Dataset entries:
# # # # #

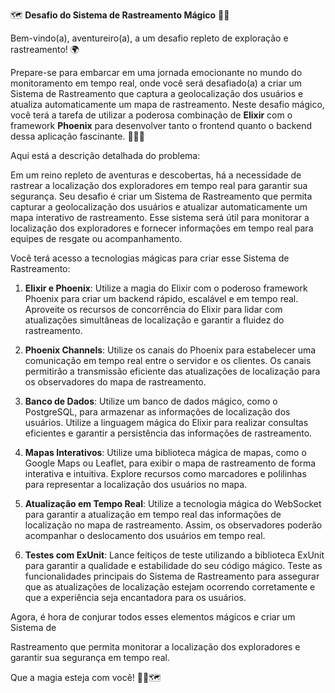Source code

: 🗺️ **Desafio do Sistema de Rastreamento Mágico** 🧙‍♂️

Bem-vindo(a), aventureiro(a), a um desafio repleto de exploração e rastreamento! 🌍

Prepare-se para embarcar em uma jornada emocionante no mundo do monitoramento em tempo real, onde você será desafiado(a) a criar um Sistema de Rastreamento que captura a geolocalização dos usuários e atualiza automaticamente um mapa de rastreamento. Neste desafio mágico, você terá a tarefa de utilizar a poderosa combinação de **Elixir** com o framework **Phoenix** para desenvolver tanto o frontend quanto o backend dessa aplicação fascinante. 📍🧭🌐

Aqui está a descrição detalhada do problema:

Em um reino repleto de aventuras e descobertas, há a necessidade de rastrear a localização dos exploradores em tempo real para garantir sua segurança. Seu desafio é criar um Sistema de Rastreamento que permita capturar a geolocalização dos usuários e atualizar automaticamente um mapa interativo de rastreamento. Esse sistema será útil para monitorar a localização dos exploradores e fornecer informações em tempo real para equipes de resgate ou acompanhamento.

Você terá acesso a tecnologias mágicas para criar esse Sistema de Rastreamento:

1. **Elixir e Phoenix**: Utilize a magia do Elixir com o poderoso framework Phoenix para criar um backend rápido, escalável e em tempo real. Aproveite os recursos de concorrência do Elixir para lidar com atualizações simultâneas de localização e garantir a fluidez do rastreamento.

2. **Phoenix Channels**: Utilize os canais do Phoenix para estabelecer uma comunicação em tempo real entre o servidor e os clientes. Os canais permitirão a transmissão eficiente das atualizações de localização para os observadores do mapa de rastreamento.

3. **Banco de Dados**: Utilize um banco de dados mágico, como o PostgreSQL, para armazenar as informações de localização dos usuários. Utilize a linguagem mágica do Elixir para realizar consultas eficientes e garantir a persistência das informações de rastreamento.

4. **Mapas Interativos**: Utilize uma biblioteca mágica de mapas, como o Google Maps ou Leaflet, para exibir o mapa de rastreamento de forma interativa e intuitiva. Explore recursos como marcadores e polilinhas para representar a localização dos usuários no mapa.

5. **Atualização em Tempo Real**: Utilize a tecnologia mágica do WebSocket para garantir a atualização em tempo real das informações de localização no mapa de rastreamento. Assim, os observadores poderão acompanhar o deslocamento dos usuários em tempo real.

6. **Testes com ExUnit**: Lance feitiços de teste utilizando a biblioteca ExUnit para garantir a qualidade e estabilidade do seu código mágico. Teste as funcionalidades principais do Sistema de Rastreamento para assegurar que as atualizações de localização estejam ocorrendo corretamente e que a experiência seja encantadora para os usuários.

Agora, é hora de conjurar todos esses elementos mágicos e criar um Sistema de

 Rastreamento que permita monitorar a localização dos exploradores e garantir sua segurança em tempo real.

Que a magia esteja com você! 🧙✨🗺️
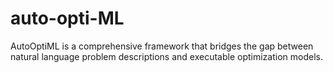 # auto-opti-ML
AutoOptiML is a comprehensive framework that bridges the gap between natural language problem descriptions and executable optimization models.
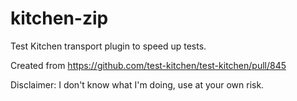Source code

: # kitchen-zip
Test Kitchen transport plugin to speed up tests.

Created from https://github.com/test-kitchen/test-kitchen/pull/845

Disclaimer: I don't know what I'm doing, use at your own risk.
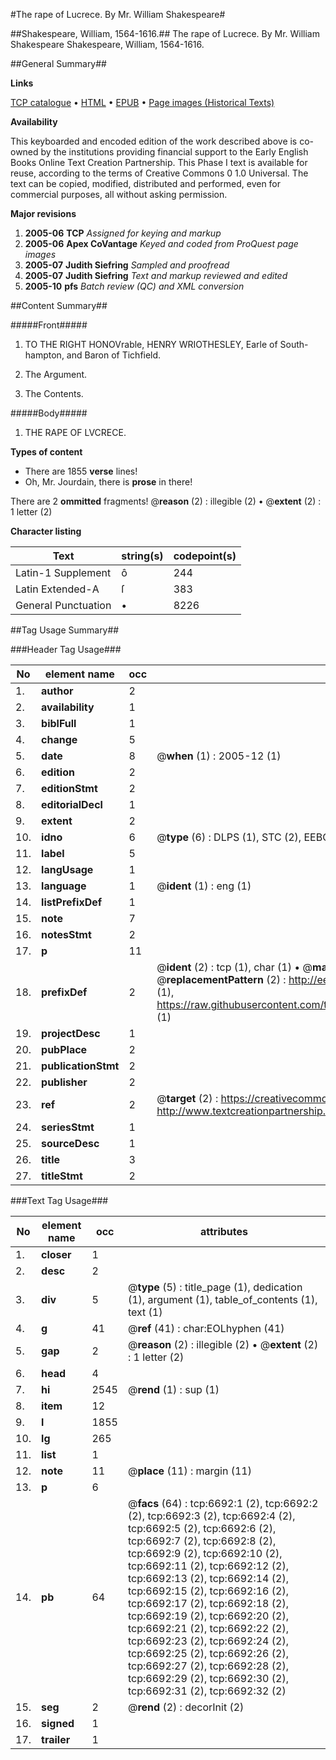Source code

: #The rape of Lucrece. By Mr. William Shakespeare#

##Shakespeare, William, 1564-1616.##
The rape of Lucrece. By Mr. William Shakespeare
Shakespeare, William, 1564-1616.

##General Summary##

**Links**

[TCP catalogue](http://www.ota.ox.ac.uk/tcp/)  • 
[HTML](http://tei.it.ox.ac.uk/tcp/Texts-HTML/free/A12/A12040.html)  • 
[EPUB](http://tei.it.ox.ac.uk/tcp/Texts-EPUB/free/A12/A12040.epub) • 
[Page images (Historical Texts)](https://data.historicaltexts.jisc.ac.uk/view?pubId=eebo-99842068e&pageId=eebo-99842068e-6692-1)

**Availability**

This keyboarded and encoded edition of the
	       work described above is co-owned by the institutions
	       providing financial support to the Early English Books
	       Online Text Creation Partnership. This Phase I text is
	       available for reuse, according to the terms of Creative
	       Commons 0 1.0 Universal. The text can be copied,
	       modified, distributed and performed, even for
	       commercial purposes, all without asking permission.

**Major revisions**

1. __2005-06__ __TCP__ *Assigned for keying and markup*
1. __2005-06__ __Apex CoVantage__ *Keyed and coded from ProQuest page images*
1. __2005-07__ __Judith Siefring__ *Sampled and proofread*
1. __2005-07__ __Judith Siefring__ *Text and markup reviewed and edited*
1. __2005-10__ __pfs__ *Batch review (QC) and XML conversion*

##Content Summary##

#####Front#####

1. TO THE RIGHT HONOVrable, HENRY WRIOTHESLEY, Earle of South-hampton, and Baron of Tichfield.

1. The Argument.

1. The Contents.

#####Body#####

1. THE RAPE OF LVCRECE.

**Types of content**

  * There are 1855 **verse** lines!
  * Oh, Mr. Jourdain, there is **prose** in there!

There are 2 **ommitted** fragments! 
 @__reason__ (2) : illegible (2)  •  @__extent__ (2) : 1 letter (2)

**Character listing**


|Text|string(s)|codepoint(s)|
|---|---|---|
|Latin-1 Supplement|ô|244|
|Latin Extended-A|ſ|383|
|General Punctuation|•|8226|

##Tag Usage Summary##

###Header Tag Usage###

|No|element name|occ|attributes|
|---|---|---|---|
|1.|__author__|2||
|2.|__availability__|1||
|3.|__biblFull__|1||
|4.|__change__|5||
|5.|__date__|8| @__when__ (1) : 2005-12 (1)|
|6.|__edition__|2||
|7.|__editionStmt__|2||
|8.|__editorialDecl__|1||
|9.|__extent__|2||
|10.|__idno__|6| @__type__ (6) : DLPS (1), STC (2), EEBO-CITATION (1), PROQUEST (1), VID (1)|
|11.|__label__|5||
|12.|__langUsage__|1||
|13.|__language__|1| @__ident__ (1) : eng (1)|
|14.|__listPrefixDef__|1||
|15.|__note__|7||
|16.|__notesStmt__|2||
|17.|__p__|11||
|18.|__prefixDef__|2| @__ident__ (2) : tcp (1), char (1)  •  @__matchPattern__ (2) : ([0-9\-]+):([0-9IVX]+) (1), (.+) (1)  •  @__replacementPattern__ (2) : http://eebo.chadwyck.com/downloadtiff?vid=$1&page=$2 (1), https://raw.githubusercontent.com/textcreationpartnership/Texts/master/tcpchars.xml#$1 (1)|
|19.|__projectDesc__|1||
|20.|__pubPlace__|2||
|21.|__publicationStmt__|2||
|22.|__publisher__|2||
|23.|__ref__|2| @__target__ (2) : https://creativecommons.org/publicdomain/zero/1.0/ (1), http://www.textcreationpartnership.org/docs/. (1)|
|24.|__seriesStmt__|1||
|25.|__sourceDesc__|1||
|26.|__title__|3||
|27.|__titleStmt__|2||


###Text Tag Usage###

|No|element name|occ|attributes|
|---|---|---|---|
|1.|__closer__|1||
|2.|__desc__|2||
|3.|__div__|5| @__type__ (5) : title_page (1), dedication (1), argument (1), table_of_contents (1), text (1)|
|4.|__g__|41| @__ref__ (41) : char:EOLhyphen (41)|
|5.|__gap__|2| @__reason__ (2) : illegible (2)  •  @__extent__ (2) : 1 letter (2)|
|6.|__head__|4||
|7.|__hi__|2545| @__rend__ (1) : sup (1)|
|8.|__item__|12||
|9.|__l__|1855||
|10.|__lg__|265||
|11.|__list__|1||
|12.|__note__|11| @__place__ (11) : margin (11)|
|13.|__p__|6||
|14.|__pb__|64| @__facs__ (64) : tcp:6692:1 (2), tcp:6692:2 (2), tcp:6692:3 (2), tcp:6692:4 (2), tcp:6692:5 (2), tcp:6692:6 (2), tcp:6692:7 (2), tcp:6692:8 (2), tcp:6692:9 (2), tcp:6692:10 (2), tcp:6692:11 (2), tcp:6692:12 (2), tcp:6692:13 (2), tcp:6692:14 (2), tcp:6692:15 (2), tcp:6692:16 (2), tcp:6692:17 (2), tcp:6692:18 (2), tcp:6692:19 (2), tcp:6692:20 (2), tcp:6692:21 (2), tcp:6692:22 (2), tcp:6692:23 (2), tcp:6692:24 (2), tcp:6692:25 (2), tcp:6692:26 (2), tcp:6692:27 (2), tcp:6692:28 (2), tcp:6692:29 (2), tcp:6692:30 (2), tcp:6692:31 (2), tcp:6692:32 (2)|
|15.|__seg__|2| @__rend__ (2) : decorInit (2)|
|16.|__signed__|1||
|17.|__trailer__|1||
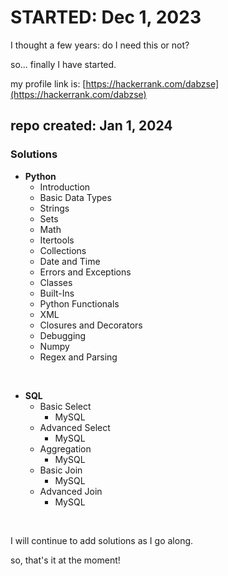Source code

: # STARTED: Dec 1, 2023

I thought a few years: do I need this or not?

so... finally I have started.

my profile link is:
[https://hackerrank.com/dabzse](https://hackerrank.com/dabzse)

## repo created: Jan 1, 2024

### Solutions

- **Python**
  - Introduction
  - Basic Data Types
  - Strings
  - Sets
  - Math
  - Itertools
  - Collections
  - Date and Time
  - Errors and Exceptions
  - Classes
  - Built-Ins
  - Python Functionals
  - XML
  - Closures and Decorators
  - Debugging
  - Numpy
  - Regex and Parsing

$~$

- **SQL**
  - Basic Select
    - MySQL
  - Advanced Select
    - MySQL
  - Aggregation
    - MySQL
  - Basic Join
    - MySQL
  - Advanced Join
    - MySQL

$~$

I will continue to add solutions as I go along.

so, that's it at the moment!
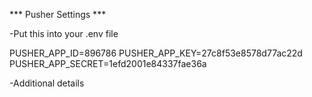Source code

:*** Pusher Settings ***

-Put this into your .env file

PUSHER_APP_ID=896786
PUSHER_APP_KEY=27c8f53e8578d77ac22d
PUSHER_APP_SECRET=1efd2001e84337fae36a

-Additional details

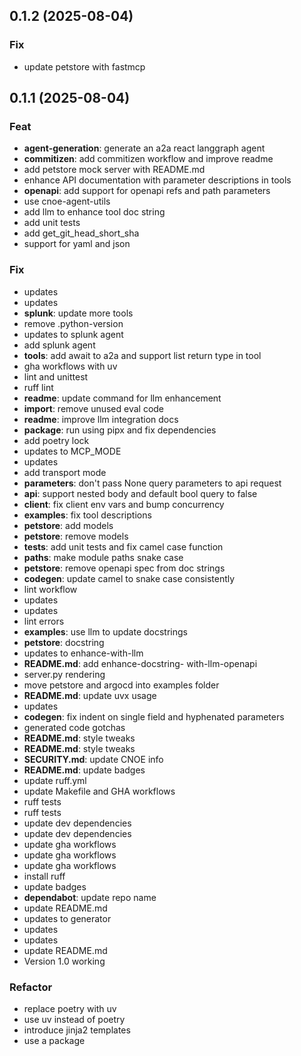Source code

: ## 0.1.2 (2025-08-04)

### Fix

- update petstore with fastmcp

## 0.1.1 (2025-08-04)

### Feat

- **agent-generation**: generate an a2a react langgraph agent
- **commitizen**: add commitizen workflow and improve readme
- add petstore mock server with README.md
- enhance API documentation with parameter descriptions in tools
- **openapi**: add support for openapi refs and path parameters
- use cnoe-agent-utils
- add llm to enhance tool doc string
- add unit tests
- add get_git_head_short_sha
- support for yaml and json

### Fix

- updates
- updates
- **splunk**: update more tools
- remove .python-version
- updates to splunk agent
- add splunk agent
- **tools**: add await to a2a and support list return type in tool
- gha workflows with uv
- lint and unittest
- ruff lint
- **readme**: update command for llm enhancement
- **import**: remove unused eval code
- **readme**: improve llm integration docs
- **package**: run using pipx and fix dependencies
- add poetry lock
- updates to MCP_MODE
- updates
- add transport mode
- **parameters**: don't pass None query parameters to api request
- **api**: support nested body and default bool query to false
- **client**: fix client env vars and bump concurrency
- **examples**: fix tool descriptions
- **petstore**: add models
- **petstore**: remove models
- **tests**: add unit tests and fix camel case function
- **paths**: make module paths snake case
- **petstore**: remove openapi spec from doc strings
- **codegen**: update camel to snake case consistently
- lint workflow
- updates
- updates
- lint errors
- **examples**: use llm to update docstrings
- **petstore**: docstring
- updates to enhance-with-llm
- **README.md**: add enhance-docstring- with-llm-openapi
- server.py rendering
- move petstore and argocd into examples folder
- **README.md**: update uvx usage
- updates
- **codegen**: fix indent on single field and hyphenated parameters
- generated code gotchas
- **README.md**: style tweaks
- **README.md**: style tweaks
- **SECURITY.md**: update CNOE info
- **README.md**: update badges
- update ruff.yml
- update Makefile and GHA workflows
- ruff tests
- ruff tests
- update dev dependencies
- update dev dependencies
- update gha workflows
- update gha workflows
- update gha workflows
- install ruff
- update badges
- **dependabot**: update repo name
- update README.md
- updates to generator
- updates
- updates
- update README.md
- Version 1.0 working

### Refactor

- replace poetry with uv
- use uv instead of poetry
- introduce jinja2 templates
- use a package
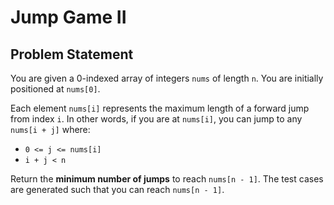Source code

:# Jump Game II

## Problem Statement

You are given a 0-indexed array of integers `nums` of length `n`. You are initially positioned at `nums[0]`.

Each element `nums[i]` represents the maximum length of a forward jump from index `i`. In other words, if you are at `nums[i]`, you can jump to any `nums[i + j]` where:

- `0 <= j <= nums[i]`
- `i + j < n`

Return the **minimum number of jumps** to reach `nums[n - 1]`. The test cases are generated such that you can reach `nums[n - 1]`.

# # # # #

» **Task to carry out**: For the string "ruff", filter the data and copy out each line where it occurs.

» **Result for this exercise**:
- ruff lint
- update ruff.yml
- ruff tests
- ruff tests
- install ruff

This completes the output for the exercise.